Third, it eliminates ambiguity. With hyphenation, splitting FooBar into foo-bar is straightforward, but FooBarBaz could plausibly be foo-bar-baz or foo-barbaz — the word boundaries aren't always obvious. With concatenated lowercase, you simply lowercase the Kind as-is. It's a mechanical transformation with no room for interpretation.

And perhaps the most compelling reason: Cluster API, a Kubernetes SIG project, uses this convention with complete consistency. If you want to follow the crowd in the Kubernetes ecosystem, this is the convention to pick.

Hyphenation has its merits too

That said, hyphenation has legitimate advantages.
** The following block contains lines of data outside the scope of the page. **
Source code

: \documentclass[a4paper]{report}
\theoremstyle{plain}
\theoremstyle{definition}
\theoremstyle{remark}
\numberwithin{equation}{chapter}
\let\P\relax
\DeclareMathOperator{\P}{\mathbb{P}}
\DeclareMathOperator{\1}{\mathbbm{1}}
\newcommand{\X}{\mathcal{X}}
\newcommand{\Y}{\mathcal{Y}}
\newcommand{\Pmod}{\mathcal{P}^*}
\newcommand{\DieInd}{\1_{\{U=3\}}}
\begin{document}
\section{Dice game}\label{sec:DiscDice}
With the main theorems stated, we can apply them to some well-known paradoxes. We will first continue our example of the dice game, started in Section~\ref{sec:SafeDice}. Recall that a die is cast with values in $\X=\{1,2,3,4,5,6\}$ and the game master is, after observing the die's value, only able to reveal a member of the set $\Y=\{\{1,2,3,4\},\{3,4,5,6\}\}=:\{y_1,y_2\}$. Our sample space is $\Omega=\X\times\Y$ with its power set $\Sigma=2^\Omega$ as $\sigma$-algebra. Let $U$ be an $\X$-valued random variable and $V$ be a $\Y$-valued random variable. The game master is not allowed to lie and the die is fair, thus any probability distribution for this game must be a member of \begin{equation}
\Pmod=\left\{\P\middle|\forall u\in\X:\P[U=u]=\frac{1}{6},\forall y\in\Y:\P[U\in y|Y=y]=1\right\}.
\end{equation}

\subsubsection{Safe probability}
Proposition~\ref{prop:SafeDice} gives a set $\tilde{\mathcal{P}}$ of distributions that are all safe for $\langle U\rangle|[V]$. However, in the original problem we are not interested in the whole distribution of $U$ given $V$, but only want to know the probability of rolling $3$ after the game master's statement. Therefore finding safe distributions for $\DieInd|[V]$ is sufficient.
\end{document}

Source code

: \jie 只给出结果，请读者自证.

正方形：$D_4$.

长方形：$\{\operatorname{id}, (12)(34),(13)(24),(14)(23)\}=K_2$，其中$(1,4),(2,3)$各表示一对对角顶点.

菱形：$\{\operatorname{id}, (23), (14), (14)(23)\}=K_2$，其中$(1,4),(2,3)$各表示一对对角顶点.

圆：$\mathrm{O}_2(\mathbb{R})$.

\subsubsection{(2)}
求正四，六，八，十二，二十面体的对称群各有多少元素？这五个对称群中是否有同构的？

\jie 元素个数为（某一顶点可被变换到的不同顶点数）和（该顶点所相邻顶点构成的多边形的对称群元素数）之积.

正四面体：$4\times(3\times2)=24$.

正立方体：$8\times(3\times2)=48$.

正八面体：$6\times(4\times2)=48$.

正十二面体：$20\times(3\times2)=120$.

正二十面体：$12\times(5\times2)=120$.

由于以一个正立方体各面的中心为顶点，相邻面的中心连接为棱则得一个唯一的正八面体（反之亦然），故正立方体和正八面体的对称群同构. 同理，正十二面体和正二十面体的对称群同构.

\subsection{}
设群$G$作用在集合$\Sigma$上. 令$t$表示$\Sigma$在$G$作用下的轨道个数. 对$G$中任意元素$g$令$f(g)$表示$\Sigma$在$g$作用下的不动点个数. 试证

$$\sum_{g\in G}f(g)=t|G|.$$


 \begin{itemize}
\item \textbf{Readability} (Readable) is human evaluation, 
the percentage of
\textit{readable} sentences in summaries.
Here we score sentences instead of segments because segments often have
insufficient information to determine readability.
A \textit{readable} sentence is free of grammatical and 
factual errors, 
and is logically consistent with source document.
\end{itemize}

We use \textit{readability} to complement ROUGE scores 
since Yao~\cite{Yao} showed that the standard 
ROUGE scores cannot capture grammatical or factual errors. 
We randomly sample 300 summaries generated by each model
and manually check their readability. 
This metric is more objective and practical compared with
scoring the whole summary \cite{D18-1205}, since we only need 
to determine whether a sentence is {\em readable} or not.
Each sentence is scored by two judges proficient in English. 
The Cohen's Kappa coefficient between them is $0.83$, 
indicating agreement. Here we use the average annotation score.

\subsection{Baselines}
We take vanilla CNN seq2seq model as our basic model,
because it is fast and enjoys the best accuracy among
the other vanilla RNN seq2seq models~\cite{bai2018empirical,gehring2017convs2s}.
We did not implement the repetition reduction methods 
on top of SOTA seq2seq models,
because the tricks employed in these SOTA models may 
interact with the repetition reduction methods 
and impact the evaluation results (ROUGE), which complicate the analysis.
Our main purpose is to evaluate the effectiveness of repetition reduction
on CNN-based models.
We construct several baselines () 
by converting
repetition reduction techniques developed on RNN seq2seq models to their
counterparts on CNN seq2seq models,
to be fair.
There's no denying that backup-storage-location is easier for humans to read than backupstoragelocation. In contexts where humans read names directly — deployment names, CLI output, log messages — readability is a significant benefit.

Additionally, hyphenated names are the standard convention in Kubernetes label values, annotation keys, and resource names in manifests.

In other words, it comes down to a choice: concatenated lowercase for consistency with APIs and code, or hyphenation for human readability. Neither is wrong — but the ecosystem has spoken, and concatenated lowercase is the overwhelming favorite.


Final thoughts

In this post, I surveyed the source code of 13 Kubernetes-related OSS projects and mapped out the real-world naming conventions for multi-word CRD types. The verdict: concatenated lowercase (foobar) is the de facto standard, with Velero being the only project that consistently uses hyphenation (foo-bar).

If you're building a Kubernetes Operator and unsure which convention to follow, Cluster API's approach is a safe bet. That said, there's no absolute right answer here. The most pragmatic approach is to prioritize consistency within your own project and go with whatever your team finds readable.